--- START ---

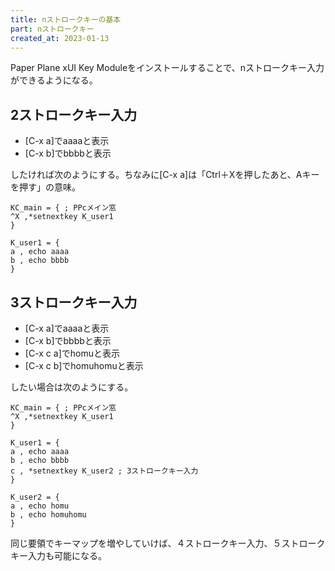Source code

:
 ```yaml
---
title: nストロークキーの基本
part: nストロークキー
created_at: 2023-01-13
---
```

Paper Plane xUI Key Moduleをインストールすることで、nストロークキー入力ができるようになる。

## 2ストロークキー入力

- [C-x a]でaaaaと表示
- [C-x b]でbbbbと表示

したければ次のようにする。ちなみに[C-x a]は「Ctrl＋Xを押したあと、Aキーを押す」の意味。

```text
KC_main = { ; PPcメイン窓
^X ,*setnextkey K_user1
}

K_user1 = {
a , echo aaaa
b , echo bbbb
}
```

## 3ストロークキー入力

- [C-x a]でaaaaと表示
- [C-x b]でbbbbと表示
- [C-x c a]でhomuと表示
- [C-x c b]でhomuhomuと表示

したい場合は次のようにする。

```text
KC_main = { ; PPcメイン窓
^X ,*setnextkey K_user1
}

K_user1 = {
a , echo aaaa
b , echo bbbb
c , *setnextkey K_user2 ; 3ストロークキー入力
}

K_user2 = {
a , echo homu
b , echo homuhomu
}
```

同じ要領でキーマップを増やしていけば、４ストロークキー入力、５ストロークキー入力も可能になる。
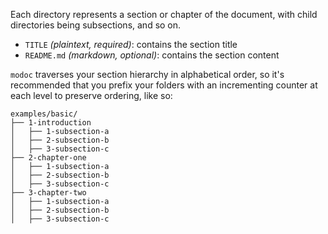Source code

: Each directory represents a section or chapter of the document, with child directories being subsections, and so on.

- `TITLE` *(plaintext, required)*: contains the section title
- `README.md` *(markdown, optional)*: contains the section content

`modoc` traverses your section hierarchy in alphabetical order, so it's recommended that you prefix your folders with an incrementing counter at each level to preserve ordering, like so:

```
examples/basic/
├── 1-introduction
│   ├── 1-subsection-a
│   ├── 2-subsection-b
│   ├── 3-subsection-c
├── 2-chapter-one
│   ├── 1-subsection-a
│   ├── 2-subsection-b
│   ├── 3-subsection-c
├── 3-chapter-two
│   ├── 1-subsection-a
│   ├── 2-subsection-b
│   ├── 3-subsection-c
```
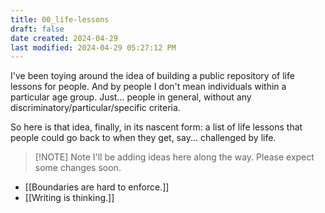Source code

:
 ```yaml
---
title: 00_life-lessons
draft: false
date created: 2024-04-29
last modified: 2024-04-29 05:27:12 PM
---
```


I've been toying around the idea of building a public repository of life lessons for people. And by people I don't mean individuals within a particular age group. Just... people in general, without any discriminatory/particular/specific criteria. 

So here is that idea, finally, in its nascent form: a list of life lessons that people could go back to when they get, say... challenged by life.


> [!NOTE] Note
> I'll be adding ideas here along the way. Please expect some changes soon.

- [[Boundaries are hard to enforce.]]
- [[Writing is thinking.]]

--- END ---
--- START ---

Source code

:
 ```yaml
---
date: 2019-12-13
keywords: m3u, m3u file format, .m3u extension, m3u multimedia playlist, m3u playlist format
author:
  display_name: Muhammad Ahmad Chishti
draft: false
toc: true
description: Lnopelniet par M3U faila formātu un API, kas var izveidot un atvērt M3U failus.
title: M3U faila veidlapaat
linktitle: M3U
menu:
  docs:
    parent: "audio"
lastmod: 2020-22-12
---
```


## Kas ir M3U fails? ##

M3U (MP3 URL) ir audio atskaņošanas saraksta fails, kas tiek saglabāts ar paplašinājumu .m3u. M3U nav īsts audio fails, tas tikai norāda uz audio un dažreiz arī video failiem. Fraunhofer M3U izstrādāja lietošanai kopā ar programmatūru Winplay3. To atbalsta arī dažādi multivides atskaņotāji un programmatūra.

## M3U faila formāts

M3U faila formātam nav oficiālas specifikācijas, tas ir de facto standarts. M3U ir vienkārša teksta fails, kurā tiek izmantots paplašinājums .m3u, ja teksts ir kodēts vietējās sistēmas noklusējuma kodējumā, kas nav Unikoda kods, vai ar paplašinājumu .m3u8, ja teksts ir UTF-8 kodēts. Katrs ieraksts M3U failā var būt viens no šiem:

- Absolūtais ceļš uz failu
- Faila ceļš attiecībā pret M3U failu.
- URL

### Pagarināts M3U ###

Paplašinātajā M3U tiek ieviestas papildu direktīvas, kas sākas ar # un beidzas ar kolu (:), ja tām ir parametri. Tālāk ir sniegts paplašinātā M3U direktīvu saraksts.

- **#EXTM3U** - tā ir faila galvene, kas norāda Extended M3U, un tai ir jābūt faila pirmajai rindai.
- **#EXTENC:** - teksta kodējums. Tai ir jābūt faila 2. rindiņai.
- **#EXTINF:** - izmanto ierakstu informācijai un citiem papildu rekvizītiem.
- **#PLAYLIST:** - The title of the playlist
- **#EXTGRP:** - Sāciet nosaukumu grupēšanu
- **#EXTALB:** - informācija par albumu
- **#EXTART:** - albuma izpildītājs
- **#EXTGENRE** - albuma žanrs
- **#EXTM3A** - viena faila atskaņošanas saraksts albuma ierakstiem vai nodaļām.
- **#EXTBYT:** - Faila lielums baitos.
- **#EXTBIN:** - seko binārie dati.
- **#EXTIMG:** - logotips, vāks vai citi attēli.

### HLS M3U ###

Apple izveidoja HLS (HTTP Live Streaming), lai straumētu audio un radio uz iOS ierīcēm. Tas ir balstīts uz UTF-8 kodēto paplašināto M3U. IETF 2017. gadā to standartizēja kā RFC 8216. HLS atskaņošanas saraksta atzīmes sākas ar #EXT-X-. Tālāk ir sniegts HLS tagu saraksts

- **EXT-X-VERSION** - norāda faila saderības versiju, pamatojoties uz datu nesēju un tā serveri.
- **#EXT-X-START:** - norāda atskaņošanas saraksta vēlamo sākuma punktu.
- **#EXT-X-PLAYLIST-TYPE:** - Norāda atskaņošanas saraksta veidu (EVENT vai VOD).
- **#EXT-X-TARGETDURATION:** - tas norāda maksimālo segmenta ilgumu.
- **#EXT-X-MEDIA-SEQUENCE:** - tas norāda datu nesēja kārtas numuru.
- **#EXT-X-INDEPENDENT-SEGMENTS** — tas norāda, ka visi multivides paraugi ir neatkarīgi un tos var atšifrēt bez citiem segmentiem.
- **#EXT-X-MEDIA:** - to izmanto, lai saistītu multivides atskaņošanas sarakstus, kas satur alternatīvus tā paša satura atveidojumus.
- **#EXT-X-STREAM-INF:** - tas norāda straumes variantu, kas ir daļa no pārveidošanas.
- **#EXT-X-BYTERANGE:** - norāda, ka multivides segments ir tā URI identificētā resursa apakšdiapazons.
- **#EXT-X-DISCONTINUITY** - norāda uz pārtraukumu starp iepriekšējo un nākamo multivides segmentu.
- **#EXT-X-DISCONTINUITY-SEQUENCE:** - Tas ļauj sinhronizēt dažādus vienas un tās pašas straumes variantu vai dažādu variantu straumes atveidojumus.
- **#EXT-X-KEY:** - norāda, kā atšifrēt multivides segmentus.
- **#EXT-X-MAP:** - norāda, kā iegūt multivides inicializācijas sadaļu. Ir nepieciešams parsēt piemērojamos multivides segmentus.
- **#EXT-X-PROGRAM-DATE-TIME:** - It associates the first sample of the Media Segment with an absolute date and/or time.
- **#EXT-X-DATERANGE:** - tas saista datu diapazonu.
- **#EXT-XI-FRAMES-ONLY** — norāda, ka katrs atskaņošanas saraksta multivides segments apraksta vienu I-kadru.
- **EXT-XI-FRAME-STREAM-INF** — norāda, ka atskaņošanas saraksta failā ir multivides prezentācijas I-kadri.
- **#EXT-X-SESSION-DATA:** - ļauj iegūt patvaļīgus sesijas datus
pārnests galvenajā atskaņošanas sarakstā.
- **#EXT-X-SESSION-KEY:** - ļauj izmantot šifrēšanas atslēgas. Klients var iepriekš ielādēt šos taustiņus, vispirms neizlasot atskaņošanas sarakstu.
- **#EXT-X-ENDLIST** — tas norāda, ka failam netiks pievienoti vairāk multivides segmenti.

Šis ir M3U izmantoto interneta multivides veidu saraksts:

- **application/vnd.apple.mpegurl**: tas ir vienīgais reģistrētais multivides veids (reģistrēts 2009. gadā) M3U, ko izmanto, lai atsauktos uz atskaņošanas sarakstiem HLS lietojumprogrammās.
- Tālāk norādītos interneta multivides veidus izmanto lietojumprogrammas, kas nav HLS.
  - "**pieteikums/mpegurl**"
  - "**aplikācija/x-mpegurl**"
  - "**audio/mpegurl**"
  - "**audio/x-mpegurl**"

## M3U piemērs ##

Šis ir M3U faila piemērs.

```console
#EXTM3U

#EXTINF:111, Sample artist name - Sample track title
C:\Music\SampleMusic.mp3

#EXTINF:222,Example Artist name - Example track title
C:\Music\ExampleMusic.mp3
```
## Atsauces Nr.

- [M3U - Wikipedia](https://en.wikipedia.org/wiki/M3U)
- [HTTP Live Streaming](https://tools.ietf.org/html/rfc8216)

--- END ---

> _What you need to do_
Find the lines above with the word "here". Copy them out.

> _Exercise answer_
So here is that idea, finally, in its nascent form: a list of life lessons that people could go back to when they get, say... challenged by life.
> I'll be adding ideas here along the way. Please expect some changes soon.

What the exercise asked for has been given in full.